▸ Exercise: Identify each line below containing the string "tail" and copy it.

Records contained in a dataset
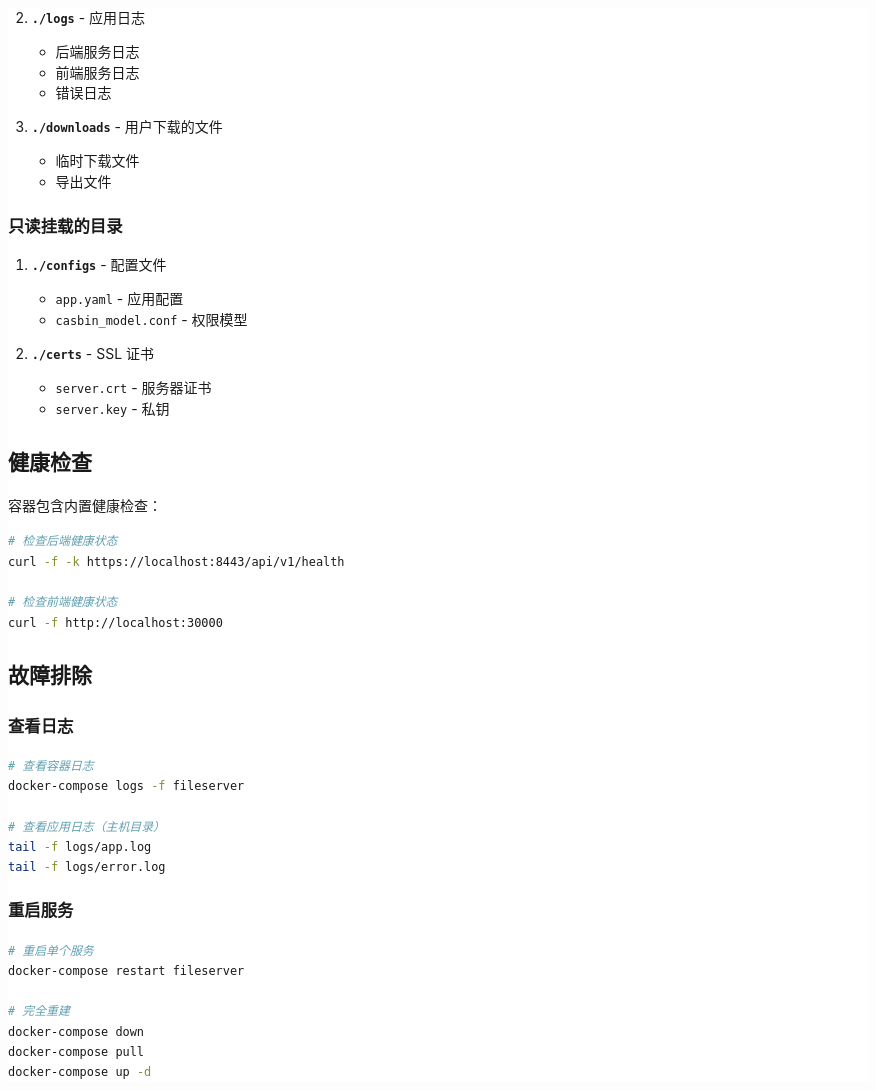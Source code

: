 2. **`./logs`** - 应用日志
   - 后端服务日志
   - 前端服务日志
   - 错误日志

3. **`./downloads`** - 用户下载的文件
   - 临时下载文件
   - 导出文件

### 只读挂载的目录

1. **`./configs`** - 配置文件
   - `app.yaml` - 应用配置
   - `casbin_model.conf` - 权限模型

2. **`./certs`** - SSL 证书
   - `server.crt` - 服务器证书
   - `server.key` - 私钥

## 健康检查

容器包含内置健康检查：

```bash
# 检查后端健康状态
curl -f -k https://localhost:8443/api/v1/health

# 检查前端健康状态  
curl -f http://localhost:30000
```

## 故障排除

### 查看日志
```bash
# 查看容器日志
docker-compose logs -f fileserver

# 查看应用日志（主机目录）
tail -f logs/app.log
tail -f logs/error.log
```

### 重启服务
```bash
# 重启单个服务
docker-compose restart fileserver

# 完全重建
docker-compose down
docker-compose pull
docker-compose up -d
```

▸ Result for this exercise:
tail -f logs/app.log
tail -f logs/error.log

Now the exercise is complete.